So you need to get a substring between two strings? A quick Google returns about 101,000 results, the first three of which are from StackOverflow and solve the problem for rather specific use-cases. I wanted to solve the problem once-and-for-all in a more general-purpose way.
The “Find Between” Function
/**
* Finds a substring between two strings
* @param string $string The string to be searched
* @param string $start The start of the desired substring
* @param string $end The end of the desired substring
* @param bool $greedy Use last instance of`$end` (default: false)
* @return string
*/
function find_between(string $string, string $start, string $end, bool $greedy = false) {
$start = preg_quote($start, '/');
$end = preg_quote($end, '/');
$format = '/(%s)(.*';
if (!$greedy) $format .= '?';
$format .= ')(%s)/';
$pattern = sprintf($format, $start, $end);
preg_match($pattern, $string, $matches);
return $matches[2];
}
If you’re running PHP 5.6 or lower you’ll need to remove the typehints
Nothing too flashy here, it escapes the start and end strings, constructs a regex pattern and returns whatever comes between.
Usage Example
$string = 'fizz foo bar foo foo';
$start = 'foo';
$end = 'foo';
$greedy = false;
var_dump(find_between($string, $start, $end));
// string(5) " bar "
By default it’ll find the shortest string possible (i.e. stop at the first instance of the end string) but if you pass true
to $greedy
then it’ll keep looking until it finds the last instance of the end string.
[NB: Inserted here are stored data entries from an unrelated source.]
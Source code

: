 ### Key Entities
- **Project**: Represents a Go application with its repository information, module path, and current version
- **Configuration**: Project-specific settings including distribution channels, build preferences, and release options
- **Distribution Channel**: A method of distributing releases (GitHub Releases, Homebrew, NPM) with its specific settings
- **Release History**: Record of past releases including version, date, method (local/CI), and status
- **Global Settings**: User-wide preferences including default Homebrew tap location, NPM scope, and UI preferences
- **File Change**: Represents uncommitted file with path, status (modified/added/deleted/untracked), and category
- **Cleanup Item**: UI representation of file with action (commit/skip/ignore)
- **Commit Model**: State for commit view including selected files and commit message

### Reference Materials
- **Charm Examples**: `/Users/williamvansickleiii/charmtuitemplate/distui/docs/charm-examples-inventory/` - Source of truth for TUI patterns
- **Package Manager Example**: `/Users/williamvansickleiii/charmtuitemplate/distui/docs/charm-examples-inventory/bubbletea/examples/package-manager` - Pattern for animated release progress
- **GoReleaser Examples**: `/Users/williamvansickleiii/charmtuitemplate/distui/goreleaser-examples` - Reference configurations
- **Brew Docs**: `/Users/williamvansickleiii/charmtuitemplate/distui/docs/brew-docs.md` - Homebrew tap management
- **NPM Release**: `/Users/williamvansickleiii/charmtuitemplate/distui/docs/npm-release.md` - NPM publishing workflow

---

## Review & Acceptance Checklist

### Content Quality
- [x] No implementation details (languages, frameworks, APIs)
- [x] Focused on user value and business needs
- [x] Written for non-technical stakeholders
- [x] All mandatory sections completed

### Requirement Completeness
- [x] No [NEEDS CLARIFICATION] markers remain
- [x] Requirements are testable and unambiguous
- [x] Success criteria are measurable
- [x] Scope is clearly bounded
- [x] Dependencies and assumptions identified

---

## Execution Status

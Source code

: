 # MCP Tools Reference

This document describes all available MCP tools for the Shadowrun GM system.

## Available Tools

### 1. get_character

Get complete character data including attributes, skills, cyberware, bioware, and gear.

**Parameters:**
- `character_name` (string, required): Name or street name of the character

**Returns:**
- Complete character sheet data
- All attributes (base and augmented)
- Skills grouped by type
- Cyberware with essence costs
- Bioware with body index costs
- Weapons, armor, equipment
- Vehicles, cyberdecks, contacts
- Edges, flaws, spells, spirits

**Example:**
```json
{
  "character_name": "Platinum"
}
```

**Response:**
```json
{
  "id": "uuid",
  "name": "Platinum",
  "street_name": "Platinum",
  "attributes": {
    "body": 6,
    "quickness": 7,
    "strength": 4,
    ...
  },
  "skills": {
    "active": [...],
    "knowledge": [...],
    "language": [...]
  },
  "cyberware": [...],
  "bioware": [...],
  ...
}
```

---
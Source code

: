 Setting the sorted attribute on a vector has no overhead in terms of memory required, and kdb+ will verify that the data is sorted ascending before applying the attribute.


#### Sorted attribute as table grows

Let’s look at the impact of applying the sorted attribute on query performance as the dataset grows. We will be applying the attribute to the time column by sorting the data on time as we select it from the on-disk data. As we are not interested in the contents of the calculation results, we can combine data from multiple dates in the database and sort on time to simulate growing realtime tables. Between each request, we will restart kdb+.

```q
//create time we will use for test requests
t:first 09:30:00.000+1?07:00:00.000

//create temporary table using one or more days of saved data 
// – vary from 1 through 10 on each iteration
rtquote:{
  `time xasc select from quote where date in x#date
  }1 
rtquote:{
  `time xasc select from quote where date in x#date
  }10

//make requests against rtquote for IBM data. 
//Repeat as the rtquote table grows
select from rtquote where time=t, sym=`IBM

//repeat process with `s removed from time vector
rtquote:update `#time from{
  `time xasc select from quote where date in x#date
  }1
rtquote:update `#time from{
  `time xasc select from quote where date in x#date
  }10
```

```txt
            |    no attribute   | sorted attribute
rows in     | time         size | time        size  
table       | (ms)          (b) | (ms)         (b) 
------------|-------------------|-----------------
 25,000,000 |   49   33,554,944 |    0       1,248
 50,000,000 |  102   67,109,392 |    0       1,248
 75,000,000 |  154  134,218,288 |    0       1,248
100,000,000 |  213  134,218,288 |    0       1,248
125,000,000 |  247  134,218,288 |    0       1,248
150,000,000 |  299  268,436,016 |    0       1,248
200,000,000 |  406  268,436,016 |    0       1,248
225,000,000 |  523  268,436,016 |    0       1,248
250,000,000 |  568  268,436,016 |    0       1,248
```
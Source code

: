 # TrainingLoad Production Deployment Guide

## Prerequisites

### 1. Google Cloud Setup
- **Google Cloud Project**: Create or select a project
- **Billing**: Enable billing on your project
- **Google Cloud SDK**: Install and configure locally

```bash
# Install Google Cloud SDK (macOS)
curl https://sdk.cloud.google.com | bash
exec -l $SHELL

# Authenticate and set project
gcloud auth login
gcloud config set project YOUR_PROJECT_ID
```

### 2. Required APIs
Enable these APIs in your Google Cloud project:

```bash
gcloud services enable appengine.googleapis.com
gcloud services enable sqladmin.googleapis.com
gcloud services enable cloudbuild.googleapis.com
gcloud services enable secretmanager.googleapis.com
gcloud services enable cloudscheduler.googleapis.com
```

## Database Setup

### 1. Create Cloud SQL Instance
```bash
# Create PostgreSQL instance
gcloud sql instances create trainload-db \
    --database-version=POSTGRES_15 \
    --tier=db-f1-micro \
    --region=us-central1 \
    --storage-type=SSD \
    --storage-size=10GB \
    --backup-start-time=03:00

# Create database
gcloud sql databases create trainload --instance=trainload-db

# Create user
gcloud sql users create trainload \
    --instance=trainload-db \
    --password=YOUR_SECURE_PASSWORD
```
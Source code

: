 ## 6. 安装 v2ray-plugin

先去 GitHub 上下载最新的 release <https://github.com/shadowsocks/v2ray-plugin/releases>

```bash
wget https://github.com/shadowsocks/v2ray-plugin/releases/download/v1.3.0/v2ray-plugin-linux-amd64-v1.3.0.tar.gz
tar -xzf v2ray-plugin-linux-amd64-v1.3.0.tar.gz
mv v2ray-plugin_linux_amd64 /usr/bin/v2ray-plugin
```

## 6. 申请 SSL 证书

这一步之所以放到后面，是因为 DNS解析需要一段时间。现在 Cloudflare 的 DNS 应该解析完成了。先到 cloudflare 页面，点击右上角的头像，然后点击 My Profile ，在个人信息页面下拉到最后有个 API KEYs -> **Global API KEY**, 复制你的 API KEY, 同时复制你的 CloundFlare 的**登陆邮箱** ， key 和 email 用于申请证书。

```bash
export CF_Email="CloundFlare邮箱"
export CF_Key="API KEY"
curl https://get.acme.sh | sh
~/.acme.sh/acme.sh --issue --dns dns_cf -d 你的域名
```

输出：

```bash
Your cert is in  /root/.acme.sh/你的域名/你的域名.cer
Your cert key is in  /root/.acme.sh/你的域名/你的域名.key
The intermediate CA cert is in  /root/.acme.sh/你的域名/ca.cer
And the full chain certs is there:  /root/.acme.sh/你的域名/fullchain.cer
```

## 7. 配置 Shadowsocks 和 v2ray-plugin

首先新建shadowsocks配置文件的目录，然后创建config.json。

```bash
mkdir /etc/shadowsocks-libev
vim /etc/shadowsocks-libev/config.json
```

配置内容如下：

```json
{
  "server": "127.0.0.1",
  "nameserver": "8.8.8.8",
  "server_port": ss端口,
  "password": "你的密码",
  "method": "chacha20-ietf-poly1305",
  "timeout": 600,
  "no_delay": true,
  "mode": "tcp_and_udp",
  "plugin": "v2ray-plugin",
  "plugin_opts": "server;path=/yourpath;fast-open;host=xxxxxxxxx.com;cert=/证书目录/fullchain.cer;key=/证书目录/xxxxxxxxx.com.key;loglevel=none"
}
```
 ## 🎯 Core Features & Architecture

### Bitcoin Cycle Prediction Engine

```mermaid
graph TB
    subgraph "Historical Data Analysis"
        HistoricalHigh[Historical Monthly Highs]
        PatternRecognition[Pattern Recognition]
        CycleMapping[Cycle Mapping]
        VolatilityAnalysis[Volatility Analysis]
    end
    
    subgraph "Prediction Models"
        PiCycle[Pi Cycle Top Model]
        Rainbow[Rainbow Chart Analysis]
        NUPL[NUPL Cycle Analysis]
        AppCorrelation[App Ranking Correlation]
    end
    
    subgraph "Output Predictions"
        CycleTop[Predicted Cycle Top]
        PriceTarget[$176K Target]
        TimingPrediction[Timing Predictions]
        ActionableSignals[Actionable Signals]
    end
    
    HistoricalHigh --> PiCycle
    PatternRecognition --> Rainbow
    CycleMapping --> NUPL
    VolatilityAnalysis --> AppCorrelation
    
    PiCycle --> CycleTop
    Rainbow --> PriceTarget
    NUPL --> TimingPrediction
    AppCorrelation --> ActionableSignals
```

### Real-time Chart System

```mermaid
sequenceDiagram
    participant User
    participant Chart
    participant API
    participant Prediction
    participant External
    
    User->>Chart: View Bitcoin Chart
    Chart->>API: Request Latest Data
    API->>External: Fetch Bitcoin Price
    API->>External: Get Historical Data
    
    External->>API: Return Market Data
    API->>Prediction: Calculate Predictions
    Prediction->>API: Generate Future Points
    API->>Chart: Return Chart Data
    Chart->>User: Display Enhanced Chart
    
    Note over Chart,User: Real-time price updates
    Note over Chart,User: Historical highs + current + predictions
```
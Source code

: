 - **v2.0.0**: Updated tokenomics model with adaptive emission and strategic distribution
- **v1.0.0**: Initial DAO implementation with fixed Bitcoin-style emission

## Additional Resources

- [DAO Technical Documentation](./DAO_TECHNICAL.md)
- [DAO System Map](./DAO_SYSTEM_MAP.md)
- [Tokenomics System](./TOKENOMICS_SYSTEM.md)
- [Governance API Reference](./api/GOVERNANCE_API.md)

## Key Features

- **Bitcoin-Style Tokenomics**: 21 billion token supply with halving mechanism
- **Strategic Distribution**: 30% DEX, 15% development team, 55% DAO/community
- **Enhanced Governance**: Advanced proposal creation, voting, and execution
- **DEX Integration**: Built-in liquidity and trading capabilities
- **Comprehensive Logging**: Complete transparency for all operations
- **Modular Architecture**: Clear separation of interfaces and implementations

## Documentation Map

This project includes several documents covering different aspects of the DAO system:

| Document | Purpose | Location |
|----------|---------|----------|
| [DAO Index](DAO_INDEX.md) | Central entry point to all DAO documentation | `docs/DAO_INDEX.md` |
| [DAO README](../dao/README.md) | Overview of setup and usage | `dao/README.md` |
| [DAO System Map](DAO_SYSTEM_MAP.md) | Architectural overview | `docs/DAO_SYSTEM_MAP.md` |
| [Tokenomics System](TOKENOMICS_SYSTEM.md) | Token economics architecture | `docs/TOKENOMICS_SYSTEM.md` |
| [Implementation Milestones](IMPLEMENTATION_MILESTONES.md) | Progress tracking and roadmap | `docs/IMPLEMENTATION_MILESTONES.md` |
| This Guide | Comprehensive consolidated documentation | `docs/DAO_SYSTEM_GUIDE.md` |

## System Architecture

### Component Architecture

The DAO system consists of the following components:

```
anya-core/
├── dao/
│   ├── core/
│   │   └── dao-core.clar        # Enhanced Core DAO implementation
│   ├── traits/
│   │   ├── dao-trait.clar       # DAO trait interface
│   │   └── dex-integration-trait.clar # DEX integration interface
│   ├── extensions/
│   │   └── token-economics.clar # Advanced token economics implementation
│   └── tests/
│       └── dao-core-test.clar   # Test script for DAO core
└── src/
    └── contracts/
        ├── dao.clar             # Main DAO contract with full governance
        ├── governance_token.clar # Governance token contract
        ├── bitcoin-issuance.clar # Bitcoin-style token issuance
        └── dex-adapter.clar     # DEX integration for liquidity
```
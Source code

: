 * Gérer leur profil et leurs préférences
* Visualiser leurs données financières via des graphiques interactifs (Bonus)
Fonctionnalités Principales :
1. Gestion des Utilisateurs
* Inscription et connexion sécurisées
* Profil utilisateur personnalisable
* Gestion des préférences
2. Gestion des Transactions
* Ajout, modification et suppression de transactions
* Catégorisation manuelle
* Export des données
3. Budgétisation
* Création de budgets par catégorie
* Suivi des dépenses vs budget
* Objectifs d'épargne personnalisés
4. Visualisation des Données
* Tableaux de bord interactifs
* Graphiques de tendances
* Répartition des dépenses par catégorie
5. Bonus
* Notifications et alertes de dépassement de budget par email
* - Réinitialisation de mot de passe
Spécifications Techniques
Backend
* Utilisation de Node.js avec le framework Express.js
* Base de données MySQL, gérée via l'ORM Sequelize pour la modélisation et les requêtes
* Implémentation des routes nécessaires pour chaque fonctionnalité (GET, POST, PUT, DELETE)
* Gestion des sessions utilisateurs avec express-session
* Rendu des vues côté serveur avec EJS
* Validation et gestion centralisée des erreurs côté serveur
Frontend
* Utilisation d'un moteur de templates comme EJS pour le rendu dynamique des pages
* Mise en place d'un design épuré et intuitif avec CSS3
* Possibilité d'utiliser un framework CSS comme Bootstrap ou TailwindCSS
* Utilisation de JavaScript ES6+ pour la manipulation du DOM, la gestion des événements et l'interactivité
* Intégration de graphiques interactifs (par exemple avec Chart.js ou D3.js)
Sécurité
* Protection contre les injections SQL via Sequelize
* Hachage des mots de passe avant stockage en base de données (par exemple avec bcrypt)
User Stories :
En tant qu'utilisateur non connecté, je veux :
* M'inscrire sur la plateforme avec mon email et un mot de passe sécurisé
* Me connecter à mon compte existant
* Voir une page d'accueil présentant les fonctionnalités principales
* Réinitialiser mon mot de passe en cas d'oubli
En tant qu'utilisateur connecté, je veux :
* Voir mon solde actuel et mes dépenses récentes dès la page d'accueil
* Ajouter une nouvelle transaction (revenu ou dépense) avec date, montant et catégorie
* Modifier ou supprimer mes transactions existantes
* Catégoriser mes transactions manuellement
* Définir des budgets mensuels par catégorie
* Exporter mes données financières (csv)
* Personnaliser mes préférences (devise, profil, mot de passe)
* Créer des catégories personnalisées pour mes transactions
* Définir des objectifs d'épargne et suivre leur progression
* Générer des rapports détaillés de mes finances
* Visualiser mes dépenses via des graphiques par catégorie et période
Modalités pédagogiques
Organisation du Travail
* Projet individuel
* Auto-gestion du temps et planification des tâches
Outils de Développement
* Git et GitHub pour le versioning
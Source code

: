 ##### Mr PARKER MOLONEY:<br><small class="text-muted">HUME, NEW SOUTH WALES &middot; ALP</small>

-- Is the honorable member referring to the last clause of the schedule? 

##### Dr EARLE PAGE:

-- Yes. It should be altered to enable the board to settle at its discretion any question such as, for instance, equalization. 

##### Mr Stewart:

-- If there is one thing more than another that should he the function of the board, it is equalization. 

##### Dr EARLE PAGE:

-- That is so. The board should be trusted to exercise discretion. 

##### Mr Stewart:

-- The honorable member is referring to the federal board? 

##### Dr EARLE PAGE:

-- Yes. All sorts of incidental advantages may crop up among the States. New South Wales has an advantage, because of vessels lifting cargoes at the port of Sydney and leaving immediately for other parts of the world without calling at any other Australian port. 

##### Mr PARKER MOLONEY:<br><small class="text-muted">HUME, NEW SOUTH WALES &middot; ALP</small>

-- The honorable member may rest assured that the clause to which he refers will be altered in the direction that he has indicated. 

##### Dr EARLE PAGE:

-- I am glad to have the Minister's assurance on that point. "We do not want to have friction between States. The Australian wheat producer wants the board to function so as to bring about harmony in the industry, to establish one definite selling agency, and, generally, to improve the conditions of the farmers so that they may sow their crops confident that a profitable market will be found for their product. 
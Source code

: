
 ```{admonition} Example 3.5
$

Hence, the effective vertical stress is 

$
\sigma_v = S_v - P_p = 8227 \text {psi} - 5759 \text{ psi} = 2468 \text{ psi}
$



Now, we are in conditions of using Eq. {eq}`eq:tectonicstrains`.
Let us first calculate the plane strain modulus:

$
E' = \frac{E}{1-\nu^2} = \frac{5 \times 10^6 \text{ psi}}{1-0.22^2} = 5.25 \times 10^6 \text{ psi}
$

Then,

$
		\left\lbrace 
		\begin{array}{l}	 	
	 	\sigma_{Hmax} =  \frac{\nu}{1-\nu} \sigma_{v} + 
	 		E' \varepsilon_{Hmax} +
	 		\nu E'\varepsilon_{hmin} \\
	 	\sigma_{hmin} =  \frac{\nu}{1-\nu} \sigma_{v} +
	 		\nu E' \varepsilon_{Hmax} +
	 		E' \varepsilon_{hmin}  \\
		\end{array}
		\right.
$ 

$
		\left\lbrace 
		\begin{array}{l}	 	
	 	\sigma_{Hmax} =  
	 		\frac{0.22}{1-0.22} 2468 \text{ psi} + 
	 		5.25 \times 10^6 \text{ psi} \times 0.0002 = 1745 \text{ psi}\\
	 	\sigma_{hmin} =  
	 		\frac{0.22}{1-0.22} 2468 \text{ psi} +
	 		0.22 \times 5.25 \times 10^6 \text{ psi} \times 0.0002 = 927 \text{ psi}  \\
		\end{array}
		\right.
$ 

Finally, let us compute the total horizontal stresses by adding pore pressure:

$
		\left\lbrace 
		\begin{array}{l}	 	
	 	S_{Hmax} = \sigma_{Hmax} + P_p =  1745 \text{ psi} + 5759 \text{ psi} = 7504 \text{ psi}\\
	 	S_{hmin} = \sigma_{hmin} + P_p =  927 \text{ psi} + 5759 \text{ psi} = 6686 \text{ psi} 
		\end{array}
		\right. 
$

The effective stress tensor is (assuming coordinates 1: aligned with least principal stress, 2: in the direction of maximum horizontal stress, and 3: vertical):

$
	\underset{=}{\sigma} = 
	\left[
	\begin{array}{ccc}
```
For example: foo bar foo foo
with foo
as both start and end string, greedy will return bar foo
and non-greedy will return only bar
.
A note on WordPress
A common complaint in the WordPress community is the inability to nest shortcodes of the same name, e.g. [short][short]Hello, World![/short][/short]
because the regex which parses content for shortcodes is lazy and will stop at the first closing tag.
Assuming [short] wraps its contents in a bold tag, you’d get something like <b>[short]Hello, World!</b>[/short]
as the output because the inner shortcode doesn’t get passed to the handling function in the $content
parameter as you’d expect it to.
It’s a frustrating behaviour and leads developers to roll their own solutions, such as registering multiple shortcodes (e.g. [short]
, [short-inner]
, etc.) or even to register shortcodes dynamically if one is found in the content with a given prefix (e.g. [short]
, [short-foo]
, [short-bar]
, etc.) but that’s not particularly user-friendly, defying the whole point of shortcodes.
This might be fixed in the future (see https://core.trac.wordpress.org/ticket/14481) but for now, you’ll have to roll your own solution too.
Conclusion
While this is by no means a new problem and the solution is hardly revolutionary, it at least provides a super-simple way to get the job done. No more writing regex by hand (and no more substr
-ing, explode
-ing and implode
-ing!) just a clear and simple function to solve a common annoyance.
Hey Rich,
I tried your solution and it wasn’t working for me so I did some debugging and fixed it.
There is an issue in this block:
if ($trim) {
$string = substr($string, strlen($start));
$string = substr($string, 0, -strlen($start) + 1);
}
Second line in this block should be: $string = substr($string, 0, -strlen($end)); as after trimming `start`, you need to trim length of `end` from the right side of string.
but later I found the function preg_match also returns trimmed string i.e.
Array
(
[0] => quick brown fox jump
[1] => brown fox
)
So I tweaked above function and here is final outcome:
function find_between($string, $start, $end, $trim=true, $greedy=false)
{
$stringOut = ”;
$pattern = ‘/’.preg_quote($start).'(.*’;
if (!$greedy) {
$pattern .= ‘?’;
}
$pattern .= ‘)’.preg_quote($end).’/’;
preg_match($pattern, $string, $matches);
if (count($matches)>1) {
if ($trim) {
$stringOut = $matches[1];
} else {
$stringOut = $matches[0];
}
}
return ($stringOut===”)?false:$stringOut;
}
Hope this helps,
Waqar
Hi Waqar,
Thanks but I can’t see a difference in the results. Have a look at https://3v4l.org/FRkMQ and tell me what you think.
Hey Rich,
will your code work on same strings?
I (like) you Rich, Do you (like) me?
Result?: (you rich, Do you)
Hi Waseem, turned out it didn’t handle that very well at all so I re-wrote the function and updated the post. Should be a bit more reliable now!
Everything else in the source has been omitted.